_Problem to solve_
Whenever a line in the data holds the string "offline", pull that line out.

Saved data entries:
----

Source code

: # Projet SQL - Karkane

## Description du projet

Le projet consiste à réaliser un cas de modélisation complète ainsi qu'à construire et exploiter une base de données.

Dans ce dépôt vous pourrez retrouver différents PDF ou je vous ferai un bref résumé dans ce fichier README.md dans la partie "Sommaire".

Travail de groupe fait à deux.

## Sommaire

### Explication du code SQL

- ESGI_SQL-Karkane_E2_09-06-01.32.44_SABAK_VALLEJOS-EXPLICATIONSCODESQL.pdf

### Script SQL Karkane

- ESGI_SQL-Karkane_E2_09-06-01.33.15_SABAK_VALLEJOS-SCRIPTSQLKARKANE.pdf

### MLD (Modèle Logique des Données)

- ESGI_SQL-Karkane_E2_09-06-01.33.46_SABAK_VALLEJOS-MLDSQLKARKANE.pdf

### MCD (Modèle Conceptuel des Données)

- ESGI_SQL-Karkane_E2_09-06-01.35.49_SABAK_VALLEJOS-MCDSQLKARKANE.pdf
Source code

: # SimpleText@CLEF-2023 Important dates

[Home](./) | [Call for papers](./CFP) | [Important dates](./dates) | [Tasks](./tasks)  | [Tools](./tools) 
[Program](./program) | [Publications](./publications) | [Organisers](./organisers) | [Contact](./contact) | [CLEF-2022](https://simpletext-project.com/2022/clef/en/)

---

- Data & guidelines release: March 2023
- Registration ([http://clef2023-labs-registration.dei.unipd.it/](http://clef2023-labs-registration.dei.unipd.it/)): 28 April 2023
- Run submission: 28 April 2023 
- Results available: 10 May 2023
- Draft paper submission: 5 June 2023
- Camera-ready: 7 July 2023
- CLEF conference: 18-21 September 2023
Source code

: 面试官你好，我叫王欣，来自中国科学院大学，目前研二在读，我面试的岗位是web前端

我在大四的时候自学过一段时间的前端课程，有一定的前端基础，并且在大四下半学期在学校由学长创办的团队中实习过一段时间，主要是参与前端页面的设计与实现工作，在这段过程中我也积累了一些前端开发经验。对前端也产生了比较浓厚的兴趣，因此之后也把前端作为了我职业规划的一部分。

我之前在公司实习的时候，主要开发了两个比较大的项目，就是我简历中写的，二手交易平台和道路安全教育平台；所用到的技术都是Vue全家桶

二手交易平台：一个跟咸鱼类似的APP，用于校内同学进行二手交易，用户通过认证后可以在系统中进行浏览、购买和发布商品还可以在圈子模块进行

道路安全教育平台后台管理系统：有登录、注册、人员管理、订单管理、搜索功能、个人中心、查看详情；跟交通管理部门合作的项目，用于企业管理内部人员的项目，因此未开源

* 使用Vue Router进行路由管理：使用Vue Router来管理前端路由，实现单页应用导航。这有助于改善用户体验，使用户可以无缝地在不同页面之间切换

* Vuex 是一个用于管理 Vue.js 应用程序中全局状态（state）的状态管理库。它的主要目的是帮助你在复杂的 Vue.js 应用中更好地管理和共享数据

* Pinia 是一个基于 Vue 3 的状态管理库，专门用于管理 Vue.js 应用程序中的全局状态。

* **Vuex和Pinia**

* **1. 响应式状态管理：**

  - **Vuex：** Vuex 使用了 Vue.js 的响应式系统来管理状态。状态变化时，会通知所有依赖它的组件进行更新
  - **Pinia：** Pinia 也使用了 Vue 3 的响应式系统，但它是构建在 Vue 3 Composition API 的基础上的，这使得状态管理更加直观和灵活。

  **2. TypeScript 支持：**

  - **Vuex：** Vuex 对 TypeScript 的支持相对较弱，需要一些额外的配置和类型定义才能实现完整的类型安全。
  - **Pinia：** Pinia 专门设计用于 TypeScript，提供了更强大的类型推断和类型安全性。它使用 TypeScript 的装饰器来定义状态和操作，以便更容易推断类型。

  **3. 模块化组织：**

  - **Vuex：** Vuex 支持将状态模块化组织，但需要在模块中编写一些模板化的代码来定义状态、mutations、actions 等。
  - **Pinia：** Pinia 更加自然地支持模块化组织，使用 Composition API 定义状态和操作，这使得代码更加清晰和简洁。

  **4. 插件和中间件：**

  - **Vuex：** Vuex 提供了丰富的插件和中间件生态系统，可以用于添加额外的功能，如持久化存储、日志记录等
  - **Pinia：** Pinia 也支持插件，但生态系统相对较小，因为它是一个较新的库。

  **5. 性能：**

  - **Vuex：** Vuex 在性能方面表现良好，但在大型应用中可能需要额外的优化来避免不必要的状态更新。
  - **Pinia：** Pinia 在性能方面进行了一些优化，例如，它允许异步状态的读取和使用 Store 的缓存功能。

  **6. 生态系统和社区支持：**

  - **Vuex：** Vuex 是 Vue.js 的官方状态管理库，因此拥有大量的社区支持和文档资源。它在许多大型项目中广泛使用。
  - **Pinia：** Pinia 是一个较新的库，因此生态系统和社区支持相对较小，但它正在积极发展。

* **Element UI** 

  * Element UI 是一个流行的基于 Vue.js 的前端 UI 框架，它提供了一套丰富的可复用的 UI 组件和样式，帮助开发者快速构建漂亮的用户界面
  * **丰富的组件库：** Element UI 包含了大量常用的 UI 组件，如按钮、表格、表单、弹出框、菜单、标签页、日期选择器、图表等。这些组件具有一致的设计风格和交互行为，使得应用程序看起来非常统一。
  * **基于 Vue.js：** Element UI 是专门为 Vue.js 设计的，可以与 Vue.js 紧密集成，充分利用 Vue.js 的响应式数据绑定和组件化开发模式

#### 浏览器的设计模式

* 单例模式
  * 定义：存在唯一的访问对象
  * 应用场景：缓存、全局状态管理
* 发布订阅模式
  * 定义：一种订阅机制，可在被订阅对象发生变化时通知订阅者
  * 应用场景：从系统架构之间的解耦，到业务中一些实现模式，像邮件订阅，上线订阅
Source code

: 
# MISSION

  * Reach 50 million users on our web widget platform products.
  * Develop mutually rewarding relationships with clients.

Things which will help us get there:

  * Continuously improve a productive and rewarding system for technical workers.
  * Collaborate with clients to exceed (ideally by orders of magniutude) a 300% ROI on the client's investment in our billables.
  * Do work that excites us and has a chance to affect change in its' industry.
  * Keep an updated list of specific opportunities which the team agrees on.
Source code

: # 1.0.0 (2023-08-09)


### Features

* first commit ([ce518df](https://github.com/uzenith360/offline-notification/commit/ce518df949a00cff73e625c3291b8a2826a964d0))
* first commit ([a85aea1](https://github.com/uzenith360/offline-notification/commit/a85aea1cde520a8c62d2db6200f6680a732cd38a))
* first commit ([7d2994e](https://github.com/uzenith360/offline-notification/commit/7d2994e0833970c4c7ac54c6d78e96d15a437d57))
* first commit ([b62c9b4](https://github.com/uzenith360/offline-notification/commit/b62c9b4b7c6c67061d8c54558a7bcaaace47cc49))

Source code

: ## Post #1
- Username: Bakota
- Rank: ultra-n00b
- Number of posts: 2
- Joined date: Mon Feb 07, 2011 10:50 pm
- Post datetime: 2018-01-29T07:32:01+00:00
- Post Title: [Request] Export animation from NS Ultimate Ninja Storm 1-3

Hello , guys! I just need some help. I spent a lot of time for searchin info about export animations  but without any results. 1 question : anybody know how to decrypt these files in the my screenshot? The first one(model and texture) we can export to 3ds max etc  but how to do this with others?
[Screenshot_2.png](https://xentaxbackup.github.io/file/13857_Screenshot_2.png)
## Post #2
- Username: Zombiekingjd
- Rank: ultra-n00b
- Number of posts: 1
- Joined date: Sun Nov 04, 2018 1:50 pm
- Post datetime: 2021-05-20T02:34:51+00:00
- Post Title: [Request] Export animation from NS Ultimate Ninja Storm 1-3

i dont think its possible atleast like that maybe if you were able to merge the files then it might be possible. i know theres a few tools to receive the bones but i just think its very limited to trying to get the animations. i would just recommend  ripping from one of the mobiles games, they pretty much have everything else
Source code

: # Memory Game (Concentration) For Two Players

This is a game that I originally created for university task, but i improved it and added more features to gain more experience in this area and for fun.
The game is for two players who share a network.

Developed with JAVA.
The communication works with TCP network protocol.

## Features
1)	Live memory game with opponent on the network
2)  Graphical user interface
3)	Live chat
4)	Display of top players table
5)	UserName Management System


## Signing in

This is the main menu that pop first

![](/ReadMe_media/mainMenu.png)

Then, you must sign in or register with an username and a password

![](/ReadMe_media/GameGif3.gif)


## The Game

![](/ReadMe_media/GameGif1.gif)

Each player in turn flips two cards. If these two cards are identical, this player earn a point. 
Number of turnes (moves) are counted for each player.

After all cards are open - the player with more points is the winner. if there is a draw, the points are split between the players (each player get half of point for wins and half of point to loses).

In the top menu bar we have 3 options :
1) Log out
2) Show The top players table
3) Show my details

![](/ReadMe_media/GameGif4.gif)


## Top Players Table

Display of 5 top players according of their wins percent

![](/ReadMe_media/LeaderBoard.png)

----

_Answer box_
* first commit ([ce518df](https://github.com/uzenith360/offline-notification/commit/ce518df949a00cff73e625c3291b8a2826a964d0))
* first commit ([a85aea1](https://github.com/uzenith360/offline-notification/commit/a85aea1cde520a8c62d2db6200f6680a732cd38a))
* first commit ([7d2994e](https://github.com/uzenith360/offline-notification/commit/7d2994e0833970c4c7ac54c6d78e96d15a437d57))
* first commit ([b62c9b4](https://github.com/uzenith360/offline-notification/commit/b62c9b4b7c6c67061d8c54558a7bcaaace47cc49))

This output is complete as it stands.